UN DESA | DPAD | Development Policy Analysis Division
World Economic Situation and Prospects
11 December 2013
Prepared by John Winkel
Potential effects of QE tapering on the United Republic of Tanzania
The United Republic of Tanzania could potentially find itself in a difficult position when the United States Federal Reserve (Fed) begins to taper its quantitative easing (QE) programme. As a major exporter of gold, the United Republic of Tanzania's current account and exchange rate depend heavily on the price of gold, which has been supported by the Fed's QE. The price of gold has fallen from a high of $1877 per troy oz. in early September 2011, to an average of $1346 in September 2013 and subsequently even lower to $1247 by late November. This price decline has caused the value of the United Republic of Tanzania's gold exports to fall by 18.9 per cent year on year in September.
Despite the rising gold prices, the Tanzanian shilling depreciated significantly between the start of QE in late 2008 and late 2011. Much of the depreciation was driven by rising food and fuel prices in 2009 and 2010, which contributed to higher import bills and balance of payments pressure. Since mid-October 2011, the currency appreciated somewhat, owing to easing food prices and steps taken by the Central Bank of Tanzania to prop up the currency. But there are still dangers that the reversal of international liquidity could put downward pressure on the currency—mainly through a decrease in the value of gold, which would reduce demand for the currency to purchase their gold exports. This has only occurred to a slight degree so far this year, with the currency depreciating by 2.2 per cent between the end of September 2012 and the end of September 2013 (figure 2).

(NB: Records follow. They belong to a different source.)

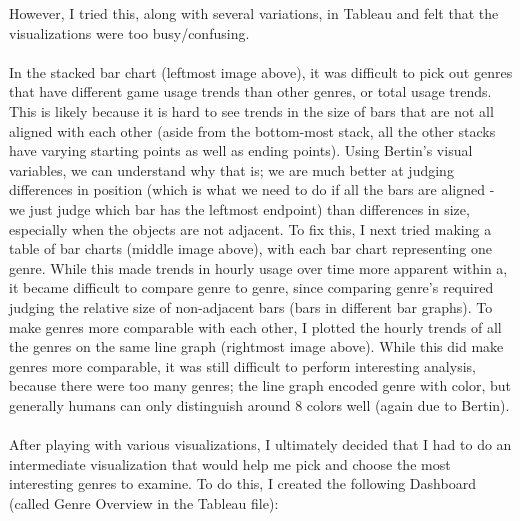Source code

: \documentclass[pdftex,12pt,a4paper]{article}
\begin{document}
However, I tried this, along with several variations, in Tableau and felt that the visualizations were too busy/confusing. \\ \\
In the stacked bar chart (leftmost image above), it was difficult to pick out genres that have different game usage trends than other genres, or total usage trends. This is likely because it is hard to see trends in the size of bars that are not all aligned with each other (aside from the bottom-most stack, all the other stacks have varying starting points as well as ending points). Using Bertin's visual variables, we can understand why that is; we are much better at judging differences in position (which is what we need to do if all the bars are aligned - we just judge which bar has the leftmost endpoint) than differences in size, especially when the objects are not adjacent. To fix this, I next tried making a table of bar charts (middle image above), with each bar chart representing one genre. While this made trends in hourly usage over time more apparent within a, it became difficult to compare genre to genre, since comparing genre's required judging the relative size of non-adjacent bars (bars in different bar graphs). To make genres more comparable with each other, I plotted the hourly trends of all the genres on the same line graph (rightmost image above). While this did make genres more comparable, it was still difficult to perform interesting analysis, because there were too many genres; the line graph encoded genre with color, but generally humans can only distinguish around 8 colors well (again due to Bertin).  \\ \\
After playing with various visualizations, I ultimately decided that I had to do an intermediate visualization that would help me pick and choose the most interesting genres to examine. To do this, I created the following Dashboard (called Genre Overview in the Tableau file): \\ \\
\end{document}

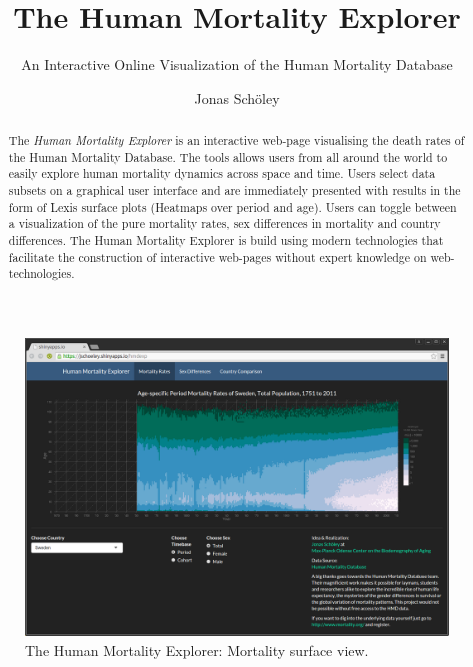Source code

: \documentclass[
  12pt
]{scrartcl}
\title{The Human Mortality Explorer}
\subtitle{An Interactive Online Visualization of the Human Mortality Database}
\author{Jonas Schöley}
\begin{document}
\maketitle

\begin{abstract}
The \emph{Human Mortality Explorer} is an interactive web-page visualising the death rates of the Human Mortality Database. The tools allows users from all around the world to easily explore human mortality dynamics across space and time. Users select data subsets on a graphical user interface and are immediately presented with results in the form of Lexis surface plots (Heatmaps over period and age). Users can toggle between a visualization of the pure mortality rates, sex differences in mortality and country differences. The Human Mortality Explorer is build using modern technologies that facilitate the construction of interactive web-pages without expert knowledge on web-technologies.
\end{abstract}


\begin{figure}[ht!]
  \includegraphics[width = \linewidth]{./fig/hmd_screen_mx.png}
  \caption{The Human Mortality Explorer: Mortality surface view.}
\end{figure}
\end{document}
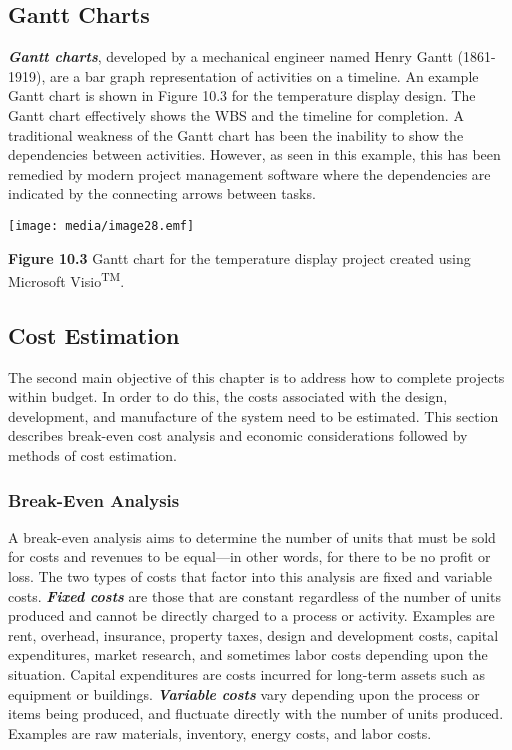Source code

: \subsection{Gantt Charts}\label{gantt-charts}

\emph{\textbf{Gantt charts}}, developed by a mechanical engineer named
Henry Gantt (1861-1919), are a bar graph representation of activities on
a timeline. An example Gantt chart is shown in Figure 10.3 for the
temperature display design. The Gantt chart effectively shows the WBS
and the timeline for completion. A traditional weakness of the Gantt
chart has been the inability to show the dependencies between
activities. However, as seen in this example, this has been remedied by
modern project management software where the dependencies are indicated
by the connecting arrows between tasks.

\texttt{[image: media/image28.emf]}

\textbf{Figure 10.3} Gantt chart for the temperature display project
created using Microsoft Visio\textsuperscript{TM}.

\subsection{Cost Estimation}\label{cost-estimation}

The second main objective of this chapter is to address how to complete
projects within budget. In order to do this, the costs associated with
the design, development, and manufacture of the system need to be
estimated. This section describes break-even cost analysis and economic
considerations followed by methods of cost estimation.

\subsubsection{Break-Even Analysis}\label{break-even-analysis}

A break-even analysis aims to determine the number of units that must be
sold for costs and revenues to be equal---in other words, for there to
be no profit or loss. The two types of costs that factor into this
analysis are fixed and variable costs. \emph{\textbf{Fixed costs}} are
those that are constant regardless of the number of units produced and
cannot be directly charged to a process or activity. Examples are rent,
overhead, insurance, property taxes, design and development costs,
capital expenditures, market research, and sometimes labor costs
depending upon the situation. Capital expenditures are costs incurred
for long-term assets such as equipment or buildings.
\emph{\textbf{Variable costs}} vary depending upon the process or items
being produced, and fluctuate directly with the number of units
produced. Examples are raw materials, inventory, energy costs, and labor
costs.


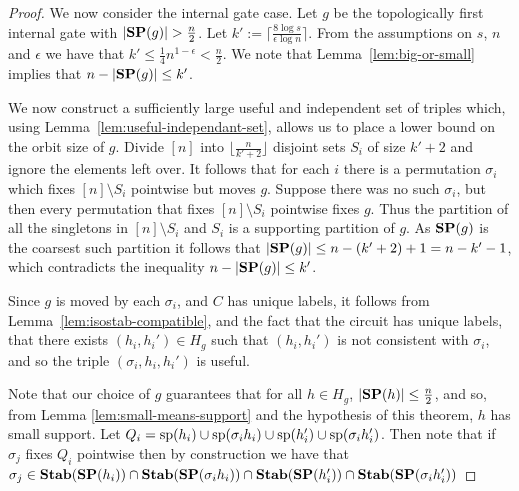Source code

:\documentclass[../paper.tex]{subfiles}
\begin{document}
\begin{proof}
  We now consider the internal gate case. Let $g$ be the topologically first
  internal gate with $\vert \text{\textbf{SP}}(g) \vert > \frac{n}{2}$. Let $k' := \lceil
  \frac{8 \log s}{\epsilon \log n} \rceil$. From the assumptions on $s$, $ n$
  and $\epsilon$ we have that $k' \leq \frac{1}{4}n^{1-\epsilon} < \frac{n}{2}$.
  We note that Lemma~\ref{lem:big-or-small} implies that $n - \vert \text{\textbf{SP}}(g) \vert
  \leq k'$.
  
  We now construct a sufficiently large useful and independent set of triples
  which, using Lemma~\ref{lem:useful-independant-set}, allows us to place a
  lower bound on the orbit size of $g$. Divide $[n]$ into $\lfloor \frac{n}{k' +
    2} \rfloor$ disjoint sets $S_i$ of size $k' + 2$ and ignore the elements
  left over. It follows that for each $i$ there is a permutation $\sigma_i$
  which fixes $[n] \setminus S_i$ pointwise but moves $g$. Suppose there was no
  such $\sigma_i$, but then every permutation that fixes $[n]\setminus S_i$
  pointwise fixes $g$. Thus the partition of all the singletons in $[n]\setminus
  S_i$ and $S_i$ is a supporting partition of $g$. As $\text{\textbf{SP}}(g)$ is the coarsest
  such partition it follows that $\vert \text{\textbf{SP}}(g) \vert \leq n - (k'+2) + 1 = n -
  k' - 1$, which contradicts the inequality $n - \vert \text{\textbf{SP}}(g) \vert \leq k'$.

  Since $g$ is moved by each $\sigma_i$, and $C$ has unique labels, it follows
  from Lemma~\ref{lem:isostab-compatible}, and the fact that the circuit has
  unique labels, that there exists $(h_i, h_i') \in H_g$ such that $(h_i, h_i')$
  is not consistent with $\sigma_i$, and so the triple $(\sigma_i, h_i, h_i')$
  is useful.

  Note that our choice of $g$ guarantees that for all $h \in H_g$, $\vert \text{\textbf{SP}}(h)
  \vert \leq \frac{n}{2}$, and so, from Lemma \ref{lem:small-means-support} and
  the hypothesis of this theorem, $h$ has small support. Let $Q_i = \text{sp}(h_i)
  \cup \text{sp}(\sigma_i h_i) \cup \text{sp}(h_i') \cup \text{sp}(\sigma_i h_i')$. Then
  note that if $\sigma_j$ fixes $Q_i$ pointwise then by construction we have
  that $\sigma_j \in \text{\textbf{Stab}}(\text{\textbf{SP}}(h_i)) \cap \text{\textbf{Stab}}(\text{\textbf{SP}}(\sigma_i h_i)) \cap
  \text{\textbf{Stab}}(\text{\textbf{SP}}(h_i')) \cap \text{\textbf{Stab}}(\text{\textbf{SP}}(\sigma_i h_i'))$


\end{proof}
\end{document}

In addition, there are risks of higher debt-service costs, if the borrowing costs for external debt rise. External debt was up by 21.6 per cent year-on-year in September 2013, and is more than three times greater than domestic debt. Fortunately, a significant portion of it is bilateral and multilateral financing with concessional rates. As a result, the impact of higher borrowing costs on external debt service would be less dramatic for Tanzania than for countries that have borrowed using Eurobonds. The country has also managed to accumulate reserves over that time of $4.5 billion, enough to cover four and a half months of imports, which could provide some room for the central bank to mitigate the potential pressures.